◆ HOW TO COMPLETE THIS TASK ◆
Exact repetition of every entry is required.

· · ·

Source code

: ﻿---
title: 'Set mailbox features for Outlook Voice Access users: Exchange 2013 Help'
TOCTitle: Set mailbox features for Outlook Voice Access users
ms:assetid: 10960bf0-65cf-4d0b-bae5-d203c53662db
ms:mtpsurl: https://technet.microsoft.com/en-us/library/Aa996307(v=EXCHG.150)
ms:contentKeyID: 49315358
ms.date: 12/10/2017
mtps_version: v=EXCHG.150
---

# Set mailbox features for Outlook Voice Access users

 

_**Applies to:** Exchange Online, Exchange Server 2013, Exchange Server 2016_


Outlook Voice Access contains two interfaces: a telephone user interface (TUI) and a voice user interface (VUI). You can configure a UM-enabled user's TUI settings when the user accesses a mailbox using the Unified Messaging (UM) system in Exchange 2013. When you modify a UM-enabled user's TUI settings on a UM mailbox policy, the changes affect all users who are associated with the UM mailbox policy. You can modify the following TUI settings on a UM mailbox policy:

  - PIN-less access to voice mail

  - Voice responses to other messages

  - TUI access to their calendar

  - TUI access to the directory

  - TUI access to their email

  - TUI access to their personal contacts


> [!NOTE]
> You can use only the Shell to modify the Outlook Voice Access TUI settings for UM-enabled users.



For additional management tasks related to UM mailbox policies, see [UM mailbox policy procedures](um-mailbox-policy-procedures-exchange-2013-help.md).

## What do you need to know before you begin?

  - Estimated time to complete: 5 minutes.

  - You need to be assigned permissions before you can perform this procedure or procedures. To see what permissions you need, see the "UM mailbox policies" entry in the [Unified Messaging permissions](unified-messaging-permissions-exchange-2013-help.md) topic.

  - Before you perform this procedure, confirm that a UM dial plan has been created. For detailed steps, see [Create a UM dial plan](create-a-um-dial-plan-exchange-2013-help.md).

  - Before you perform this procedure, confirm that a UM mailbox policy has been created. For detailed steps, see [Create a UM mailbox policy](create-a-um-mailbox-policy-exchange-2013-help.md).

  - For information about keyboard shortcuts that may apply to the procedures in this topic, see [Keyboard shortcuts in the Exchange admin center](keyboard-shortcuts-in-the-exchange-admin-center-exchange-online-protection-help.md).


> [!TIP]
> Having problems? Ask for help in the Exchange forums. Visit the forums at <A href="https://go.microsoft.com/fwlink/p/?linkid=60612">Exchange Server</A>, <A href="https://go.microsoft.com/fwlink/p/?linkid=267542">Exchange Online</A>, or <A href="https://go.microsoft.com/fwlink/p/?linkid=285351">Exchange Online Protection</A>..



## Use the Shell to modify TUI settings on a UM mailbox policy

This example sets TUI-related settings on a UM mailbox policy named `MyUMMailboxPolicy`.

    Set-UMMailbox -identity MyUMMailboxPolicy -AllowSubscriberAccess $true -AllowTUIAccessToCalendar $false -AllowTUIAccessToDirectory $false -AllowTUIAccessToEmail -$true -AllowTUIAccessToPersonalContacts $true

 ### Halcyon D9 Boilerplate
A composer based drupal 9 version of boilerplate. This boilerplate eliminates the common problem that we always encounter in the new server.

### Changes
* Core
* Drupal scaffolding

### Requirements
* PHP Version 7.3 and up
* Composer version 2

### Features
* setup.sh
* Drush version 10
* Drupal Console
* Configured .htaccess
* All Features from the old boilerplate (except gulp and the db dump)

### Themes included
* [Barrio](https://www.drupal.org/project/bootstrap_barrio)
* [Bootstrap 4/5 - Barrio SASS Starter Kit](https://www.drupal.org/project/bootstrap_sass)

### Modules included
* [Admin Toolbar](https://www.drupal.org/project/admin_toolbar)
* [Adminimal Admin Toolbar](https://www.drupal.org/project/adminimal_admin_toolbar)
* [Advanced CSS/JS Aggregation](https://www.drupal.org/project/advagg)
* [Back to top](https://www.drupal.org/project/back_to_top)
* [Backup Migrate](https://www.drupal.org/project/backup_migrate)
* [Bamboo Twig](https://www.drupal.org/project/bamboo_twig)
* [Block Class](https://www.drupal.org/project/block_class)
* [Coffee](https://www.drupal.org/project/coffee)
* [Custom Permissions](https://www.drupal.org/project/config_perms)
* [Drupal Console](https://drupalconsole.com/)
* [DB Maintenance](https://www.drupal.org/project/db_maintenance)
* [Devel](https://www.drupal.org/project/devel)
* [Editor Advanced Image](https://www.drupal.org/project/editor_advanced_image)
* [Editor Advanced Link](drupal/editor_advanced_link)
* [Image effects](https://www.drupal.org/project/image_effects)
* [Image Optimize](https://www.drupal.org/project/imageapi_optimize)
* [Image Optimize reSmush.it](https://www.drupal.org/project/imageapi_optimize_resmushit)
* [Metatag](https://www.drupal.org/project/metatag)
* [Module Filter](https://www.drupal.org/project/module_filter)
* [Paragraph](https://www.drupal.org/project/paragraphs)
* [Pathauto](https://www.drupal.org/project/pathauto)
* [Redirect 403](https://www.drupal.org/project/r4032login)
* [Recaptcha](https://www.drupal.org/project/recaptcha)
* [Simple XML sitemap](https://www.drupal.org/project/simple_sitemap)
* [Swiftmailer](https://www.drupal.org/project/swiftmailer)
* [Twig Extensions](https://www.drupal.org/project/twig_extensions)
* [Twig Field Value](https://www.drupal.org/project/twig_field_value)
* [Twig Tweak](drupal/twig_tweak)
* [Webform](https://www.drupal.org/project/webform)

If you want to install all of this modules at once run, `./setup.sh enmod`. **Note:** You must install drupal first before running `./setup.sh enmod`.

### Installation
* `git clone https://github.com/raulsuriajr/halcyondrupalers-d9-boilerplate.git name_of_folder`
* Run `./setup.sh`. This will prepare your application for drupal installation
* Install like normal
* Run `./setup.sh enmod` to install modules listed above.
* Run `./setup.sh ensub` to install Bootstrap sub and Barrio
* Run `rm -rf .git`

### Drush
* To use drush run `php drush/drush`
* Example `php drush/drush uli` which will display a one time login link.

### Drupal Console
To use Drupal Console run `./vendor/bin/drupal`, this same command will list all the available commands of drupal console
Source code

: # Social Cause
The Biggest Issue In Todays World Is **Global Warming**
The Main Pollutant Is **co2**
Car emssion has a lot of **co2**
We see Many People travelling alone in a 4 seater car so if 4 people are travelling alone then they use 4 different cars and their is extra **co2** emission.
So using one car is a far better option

· · ·

◆ SOLUTION TO THIS PROBLEM ◆
Source code

: ﻿---
title: 'Set mailbox features for Outlook Voice Access users: Exchange 2013 Help'
TOCTitle: Set mailbox features for Outlook Voice Access users
ms:assetid: 10960bf0-65cf-4d0b-bae5-d203c53662db
ms:mtpsurl: https://technet.microsoft.com/en-us/library/Aa996307(v=EXCHG.150)
ms:contentKeyID: 49315358
ms.date: 12/10/2017
mtps_version: v=EXCHG.150
---

# Set mailbox features for Outlook Voice Access users

 

_**Applies to:** Exchange Online, Exchange Server 2013, Exchange Server 2016_


Outlook Voice Access contains two interfaces: a telephone user interface (TUI) and a voice user interface (VUI). You can configure a UM-enabled user's TUI settings when the user accesses a mailbox using the Unified Messaging (UM) system in Exchange 2013. When you modify a UM-enabled user's TUI settings on a UM mailbox policy, the changes affect all users who are associated with the UM mailbox policy. You can modify the following TUI settings on a UM mailbox policy:

  - PIN-less access to voice mail

  - Voice responses to other messages

  - TUI access to their calendar

  - TUI access to the directory

  - TUI access to their email

  - TUI access to their personal contacts


> [!NOTE]
> You can use only the Shell to modify the Outlook Voice Access TUI settings for UM-enabled users.



For additional management tasks related to UM mailbox policies, see [UM mailbox policy procedures](um-mailbox-policy-procedures-exchange-2013-help.md).

## What do you need to know before you begin?

  - Estimated time to complete: 5 minutes.

  - You need to be assigned permissions before you can perform this procedure or procedures. To see what permissions you need, see the "UM mailbox policies" entry in the [Unified Messaging permissions](unified-messaging-permissions-exchange-2013-help.md) topic.

  - Before you perform this procedure, confirm that a UM dial plan has been created. For detailed steps, see [Create a UM dial plan](create-a-um-dial-plan-exchange-2013-help.md).

  - Before you perform this procedure, confirm that a UM mailbox policy has been created. For detailed steps, see [Create a UM mailbox policy](create-a-um-mailbox-policy-exchange-2013-help.md).

  - For information about keyboard shortcuts that may apply to the procedures in this topic, see [Keyboard shortcuts in the Exchange admin center](keyboard-shortcuts-in-the-exchange-admin-center-exchange-online-protection-help.md).


> [!TIP]
> Having problems? Ask for help in the Exchange forums. Visit the forums at <A href="https://go.microsoft.com/fwlink/p/?linkid=60612">Exchange Server</A>, <A href="https://go.microsoft.com/fwlink/p/?linkid=267542">Exchange Online</A>, or <A href="https://go.microsoft.com/fwlink/p/?linkid=285351">Exchange Online Protection</A>..



## Use the Shell to modify TUI settings on a UM mailbox policy

This example sets TUI-related settings on a UM mailbox policy named `MyUMMailboxPolicy`.

    Set-UMMailbox -identity MyUMMailboxPolicy -AllowSubscriberAccess $true -AllowTUIAccessToCalendar $false -AllowTUIAccessToDirectory $false -AllowTUIAccessToEmail -$true -AllowTUIAccessToPersonalContacts $true

 ### Halcyon D9 Boilerplate
A composer based drupal 9 version of boilerplate. This boilerplate eliminates the common problem that we always encounter in the new server.

### Changes
* Core
* Drupal scaffolding

### Requirements
* PHP Version 7.3 and up
* Composer version 2

### Features
* setup.sh
* Drush version 10
* Drupal Console
* Configured .htaccess
* All Features from the old boilerplate (except gulp and the db dump)

### Themes included
* [Barrio](https://www.drupal.org/project/bootstrap_barrio)
* [Bootstrap 4/5 - Barrio SASS Starter Kit](https://www.drupal.org/project/bootstrap_sass)

### Modules included
* [Admin Toolbar](https://www.drupal.org/project/admin_toolbar)
* [Adminimal Admin Toolbar](https://www.drupal.org/project/adminimal_admin_toolbar)
* [Advanced CSS/JS Aggregation](https://www.drupal.org/project/advagg)
* [Back to top](https://www.drupal.org/project/back_to_top)
* [Backup Migrate](https://www.drupal.org/project/backup_migrate)
* [Bamboo Twig](https://www.drupal.org/project/bamboo_twig)
* [Block Class](https://www.drupal.org/project/block_class)
* [Coffee](https://www.drupal.org/project/coffee)
* [Custom Permissions](https://www.drupal.org/project/config_perms)
* [Drupal Console](https://drupalconsole.com/)
* [DB Maintenance](https://www.drupal.org/project/db_maintenance)
* [Devel](https://www.drupal.org/project/devel)
* [Editor Advanced Image](https://www.drupal.org/project/editor_advanced_image)
* [Editor Advanced Link](drupal/editor_advanced_link)
* [Image effects](https://www.drupal.org/project/image_effects)
* [Image Optimize](https://www.drupal.org/project/imageapi_optimize)
* [Image Optimize reSmush.it](https://www.drupal.org/project/imageapi_optimize_resmushit)
* [Metatag](https://www.drupal.org/project/metatag)
* [Module Filter](https://www.drupal.org/project/module_filter)
* [Paragraph](https://www.drupal.org/project/paragraphs)
* [Pathauto](https://www.drupal.org/project/pathauto)
* [Redirect 403](https://www.drupal.org/project/r4032login)
* [Recaptcha](https://www.drupal.org/project/recaptcha)
* [Simple XML sitemap](https://www.drupal.org/project/simple_sitemap)
* [Swiftmailer](https://www.drupal.org/project/swiftmailer)
* [Twig Extensions](https://www.drupal.org/project/twig_extensions)
* [Twig Field Value](https://www.drupal.org/project/twig_field_value)
* [Twig Tweak](drupal/twig_tweak)
* [Webform](https://www.drupal.org/project/webform)

If you want to install all of this modules at once run, `./setup.sh enmod`. **Note:** You must install drupal first before running `./setup.sh enmod`.

### Installation
* `git clone https://github.com/raulsuriajr/halcyondrupalers-d9-boilerplate.git name_of_folder`
* Run `./setup.sh`. This will prepare your application for drupal installation
* Install like normal
* Run `./setup.sh enmod` to install modules listed above.
* Run `./setup.sh ensub` to install Bootstrap sub and Barrio
* Run `rm -rf .git`

### Drush
* To use drush run `php drush/drush`
* Example `php drush/drush uli` which will display a one time login link.

### Drupal Console
To use Drupal Console run `./vendor/bin/drupal`, this same command will list all the available commands of drupal console
Source code

: # Social Cause
The Biggest Issue In Todays World Is **Global Warming**
The Main Pollutant Is **co2**
Car emssion has a lot of **co2**
We see Many People travelling alone in a 4 seater car so if 4 people are travelling alone then they use 4 different cars and their is extra **co2** emission.
So using one car is a far better option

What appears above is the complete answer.